Only the lines below starting at the one that contains "(по теореме 1)." and ending at the one that contains "Пусть $\exists b\neq" are to be reproduced, exactly and with both ends kept.

## TASK INPUTS:
== Segment start ==

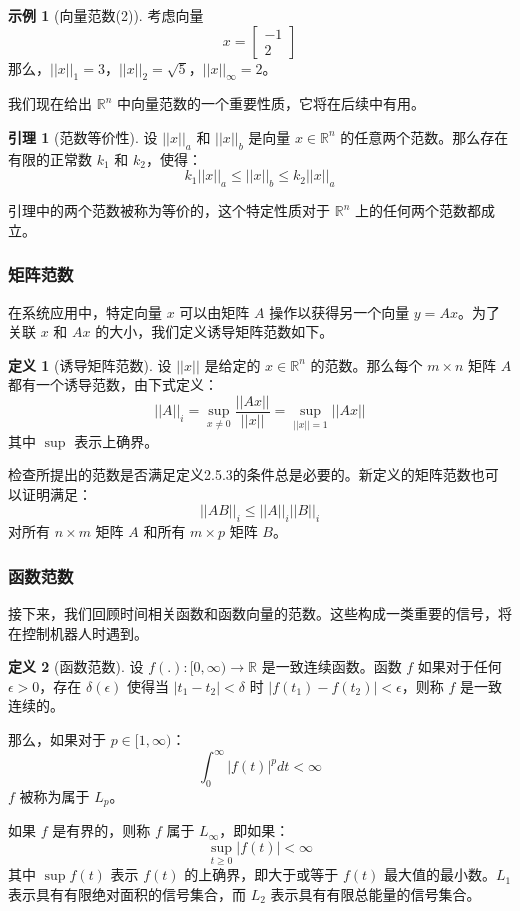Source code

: \documentclass[UTF8,12pt,a4paper]{ctexart}
\theoremstyle{definition}
\newtheorem{definition}{定义}[section]
\newtheorem{lemma}{引理}[section]
\newtheorem{example}{示例}[section]
\begin{document}
\begin{example}[向量范数(2)]
考虑向量
\[
x = \begin{bmatrix} -1 \\ 2 \end{bmatrix}
\]
那么，$||x||_1 = 3$，$||x||_2 = \sqrt{5}$，$||x||_\infty = 2$。
\end{example}

我们现在给出 $\mathbb{R}^n$ 中向量范数的一个重要性质，它将在后续中有用。

\begin{lemma}[范数等价性]
设 $||x||_a$ 和 $||x||_b$ 是向量 $x \in \mathbb{R}^n$ 的任意两个范数。那么存在有限的正常数 $k_1$ 和 $k_2$，使得：
\[
k_1 ||x||_a \leq ||x||_b \leq k_2 ||x||_a
\]
\end{lemma}
引理中的两个范数被称为等价的，这个特定性质对于 $\mathbb{R}^n$ 上的任何两个范数都成立。

\subsubsection{矩阵范数}

在系统应用中，特定向量 $x$ 可以由矩阵 $A$ 操作以获得另一个向量 $y=Ax$。为了关联 $x$ 和 $Ax$ 的大小，我们定义诱导矩阵范数如下。

\begin{definition}[诱导矩阵范数]
设 $||x||$ 是给定的 $x \in \mathbb{R}^n$ 的范数。那么每个 $m \times n$ 矩阵 $A$ 都有一个诱导范数，由下式定义：
\[
||A||_i = \sup_{x \neq 0} \frac{||Ax||}{||x||} = \sup_{||x||=1} ||Ax||
\]
其中 $\sup$ 表示上确界。
\end{definition}

检查所提出的范数是否满足定义2.5.3的条件总是必要的。新定义的矩阵范数也可以证明满足：
\[
||AB||_i \leq ||A||_i ||B||_i
\]
对所有 $n \times m$ 矩阵 $A$ 和所有 $m \times p$ 矩阵 $B$。

\subsubsection{函数范数}

接下来，我们回顾时间相关函数和函数向量的范数。这些构成一类重要的信号，将在控制机器人时遇到。

\begin{definition}[函数范数]
设 $f(.): [0, \infty) \rightarrow \mathbb{R}$ 是一致连续函数。函数 $f$ 如果对于任何 $\epsilon > 0$，存在 $\delta(\epsilon)$ 使得当 $|t_1-t_2|<\delta$ 时 $|f(t_1)-f(t_2)|<\epsilon$，则称 $f$ 是一致连续的。

那么，如果对于 $p \in [1, \infty)$：
\[
\int_0^{\infty} |f(t)|^p dt < \infty
\]
$f$ 被称为属于 $L_p$。

如果 $f$ 是有界的，则称 $f$ 属于 $L_\infty$，即如果：
\[
\sup_{t \geq 0} |f(t)| < \infty
\]
其中 $\sup f(t)$ 表示 $f(t)$ 的上确界，即大于或等于 $f(t)$ 最大值的最小数。$L_1$ 表示具有有限绝对面积的信号集合，而 $L_2$ 表示具有有限总能量的信号集合。
\end{definition}
\end{document}
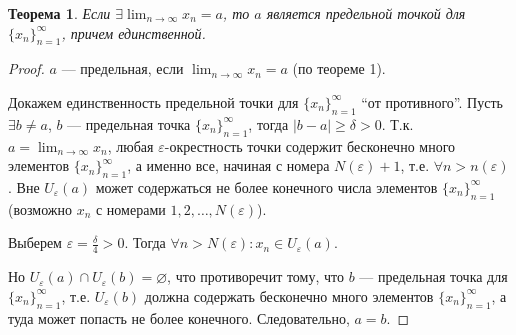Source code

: \documentclass[a4paper,12pt]{article} %
\newtheorem{theorem}{Теорема}[section]
\theoremstyle{remark}
\theoremstyle{definition}
\begin{document}
\begin{theorem}
	Если $\displaystyle \exists \lim_{n \to \infty} x_n = a$, то $a$ является предельной точкой для $\{x_n\}_{n=1}^{\infty}$,
    причем единственной.
\end{theorem}

\begin{proof}
	$a$ --- предельная, если $\displaystyle \lim_{n \to \infty} x_n = a$ (по теореме 1).

Докажем единственность предельной точки для $\{x_n\}_{n=1}^{\infty}$ ``от противного''. 
Пусть $\exists b\neq a$, $b$ --- предельная точка $\{x_n\}_{n=1}^{\infty}$, тогда $|b-a|\ge \delta>0$. 
Т.к. $\displaystyle a=\lim_{n \to \infty} x_n$, любая $\varepsilon$-окрестность точки содержит бесконечно много элементов
$\{x_n\}_{n=1}^{\infty}$, а именно все, начиная с номера $N(\varepsilon) + 1$, т.е. $\forall n>n(\varepsilon)$.
Вне $U_\varepsilon(a)$ может содержаться не более конечного числа элементов $\{x_n\}_{n=1}^{\infty}$
(возможно $x_n$ с номерами $1, 2, \ldots, N(\varepsilon)$).

Выберем $\varepsilon=\frac{\delta}{4} > 0$. Тогда $\forall n>N(\varepsilon) : x_n \in  U_\varepsilon(a)$. 

\begin{center}
\end{center}

Но $U_\varepsilon(a)\cap U_\varepsilon(b) = \varnothing$, что противоречит тому, что $b$ --- предельная точка для $\{x_n\}_{n=1}^{\infty}$, т.е. $U_\varepsilon(b)$ должна содержать бесконечно много элементов $\{x_n\}_{n=1}^{\infty}$, а туда может попасть не более конечного. Следовательно, $a = b$.
\end{proof}
\end{document}
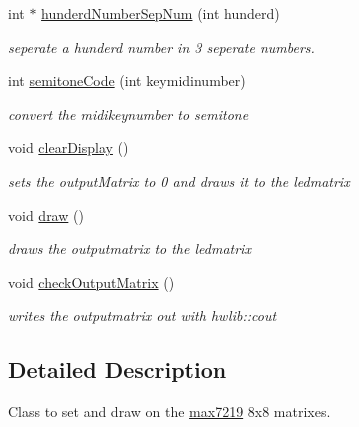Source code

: \begin{DoxyCompactItemize}
int $\ast$ \hyperlink{classlight_music_1_1max7219_a90bb4806e930ccfac74ca33c7716fc3f}{hunderd\+Number\+Sep\+Num} (int hunderd)
\begin{DoxyCompactList}\small\item\em seperate a hunderd number in 3 seperate numbers. \end{DoxyCompactList}\item 
int \hyperlink{classlight_music_1_1max7219_a6e3db6f8018bc2b3248a1226e4e07682}{semitone\+Code} (int keymidinumber)
\begin{DoxyCompactList}\small\item\em convert the midikeynumber to semitone \end{DoxyCompactList}\item 
\mbox{\label{classlight_music_1_1max7219_a483ed3b3de5d4aff64eb1b133cd35688}} 
void \hyperlink{classlight_music_1_1max7219_a483ed3b3de5d4aff64eb1b133cd35688}{clear\+Display} ()
\begin{DoxyCompactList}\small\item\em sets the output\+Matrix to 0 and draws it to the ledmatrix \end{DoxyCompactList}\item 
\mbox{\label{classlight_music_1_1max7219_a36ac65282e84e7ed37470a93af3bce6b}} 
void \hyperlink{classlight_music_1_1max7219_a36ac65282e84e7ed37470a93af3bce6b}{draw} ()
\begin{DoxyCompactList}\small\item\em draws the outputmatrix to the ledmatrix \end{DoxyCompactList}\item 
\mbox{\label{classlight_music_1_1max7219_aa9356c5bb77c6a020c474454e8860058}} 
void \hyperlink{classlight_music_1_1max7219_aa9356c5bb77c6a020c474454e8860058}{check\+Output\+Matrix} ()
\begin{DoxyCompactList}\small\item\em writes the outputmatrix out with hwlib\+::cout \end{DoxyCompactList}\end{DoxyCompactItemize}


\subsection{Detailed Description}
Class to set and draw on the \hyperlink{classlight_music_1_1max7219}{max7219} 8x8 matrixes. 

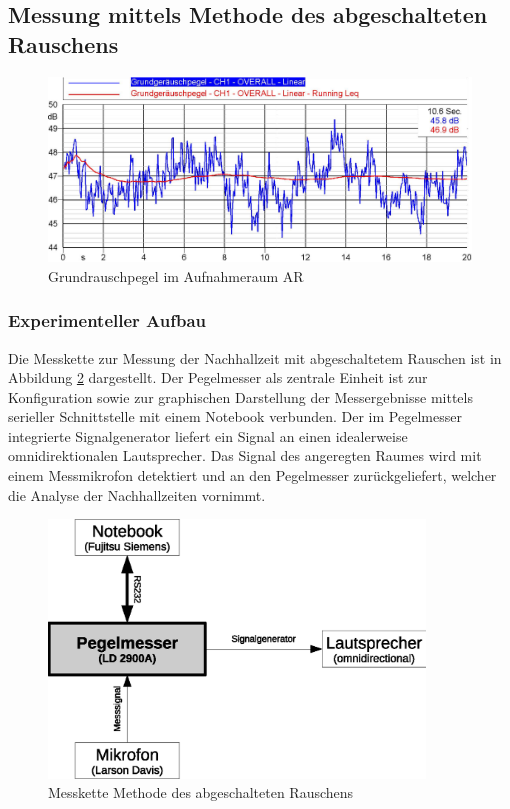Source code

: \documentclass[11pt]{report}
\begin{document}
\subsection{Messung mittels Methode des abgeschalteten Rauschens}
\begin{figure}[htbp]
\begin{center}
\includegraphics[width=14cm,keepaspectratio=true]{Grundrauschpegel}
\caption{Grundrauschpegel im Aufnahmeraum AR}
\label{fig:i2geometrics}
\end{center}
\end{figure}


\subsubsection{Experimenteller Aufbau}
Die Messkette zur Messung der Nachhallzeit mit abgeschaltetem Rauschen ist in Abbildung \ref{fig:rauschaufbau} dargestellt. Der Pegelmesser als zentrale Einheit ist zur Konfiguration sowie zur graphischen Darstellung der Messergebnisse mittels serieller Schnittstelle mit einem Notebook verbunden. Der im Pegelmesser integrierte Signalgenerator liefert ein Signal an einen idealerweise omnidirektionalen Lautsprecher. Das Signal des angeregten Raumes wird mit einem Messmikrofon detektiert und an den Pegelmesser zurückgeliefert, welcher die Analyse der Nachhallzeiten vornimmt.
\begin{figure}[htbp]
\begin{center}
\includegraphics[width=10cm,keepaspectratio=true]{rauschaufbau}
\caption{Messkette Methode des abgeschalteten Rauschens}
\label{fig:rauschaufbau}
\end{center}
\end{figure}
\end{document}
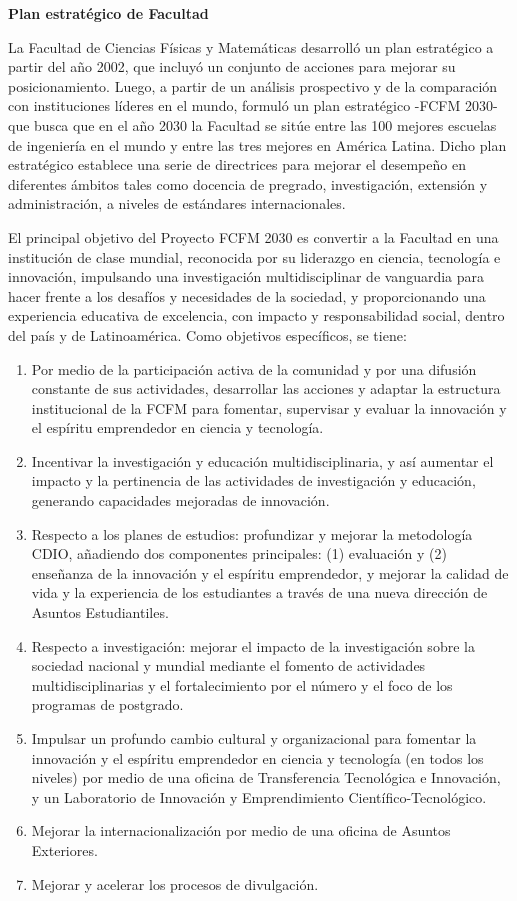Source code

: \textbf{Plan estratégico de Facultad}

La Facultad de Ciencias Físicas y Matemáticas desarrolló un plan estratégico a partir del año 2002, que incluyó un conjunto de acciones para mejorar su posicionamiento. Luego, a partir de un análisis prospectivo y de la comparación con instituciones líderes en el mundo, formuló un plan estratégico -FCFM 2030- que busca que en el año 2030 la Facultad se sitúe entre las 100 mejores escuelas de ingeniería en el mundo y entre las tres mejores en América Latina. Dicho plan estratégico establece una serie de directrices para mejorar el desempeño en diferentes ámbitos tales como docencia de pregrado, investigación, extensión y administración, a niveles de estándares internacionales. 

El principal objetivo del Proyecto FCFM 2030 es convertir a la Facultad en una institución de clase mundial, reconocida por su liderazgo en ciencia, tecnología e innovación, impulsando una investigación multidisciplinar de vanguardia para hacer frente a los desafíos y necesidades de la sociedad, y proporcionando una experiencia educativa de excelencia, con impacto y responsabilidad social, dentro del país y de Latinoamérica. Como objetivos específicos, se tiene:

\begin{enumerate}
\item Por medio de la participación activa de la comunidad y por una difusión constante de sus actividades, desarrollar las acciones y adaptar la estructura institucional de la FCFM para fomentar, supervisar y evaluar la innovación y el espíritu emprendedor en ciencia y tecnología.
\item Incentivar la investigación y educación multidisciplinaria, y así aumentar el impacto y la pertinencia de las actividades de investigación y educación, generando capacidades mejoradas de innovación.
\item Respecto a los planes de estudios: profundizar y mejorar la metodología CDIO, añadiendo dos componentes principales: (1) evaluación y (2) enseñanza de la innovación y el espíritu emprendedor, y mejorar la calidad de vida y la experiencia de los estudiantes a través de una nueva dirección de Asuntos Estudiantiles.
\item Respecto a investigación: mejorar el impacto de la investigación sobre la sociedad nacional y mundial mediante el fomento de actividades multidisciplinarias y el fortalecimiento por el número y el foco de los programas de postgrado.
\item Impulsar un profundo cambio cultural y organizacional para fomentar la innovación y el espíritu emprendedor en ciencia y tecnología (en todos los niveles) por medio de una oficina de Transferencia Tecnológica e Innovación, y un Laboratorio de Innovación y Emprendimiento Científico-Tecnológico.
\item Mejorar la internacionalización por medio de una oficina de Asuntos Exteriores.
\item Mejorar y acelerar los procesos de divulgación.
\end{enumerate}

== Segment end ==

## SOLUTION TO THIS PROBLEM:
	$a$ --- предельная, если $\displaystyle \lim_{n \to \infty} x_n = a$ (по теореме 1).

Докажем единственность предельной точки для $\{x_n\}_{n=1}^{\infty}$ ``от противного''. 
Пусть $\exists b\neq a$, $b$ --- предельная точка $\{x_n\}_{n=1}^{\infty}$, тогда $|b-a|\ge \delta>0$. 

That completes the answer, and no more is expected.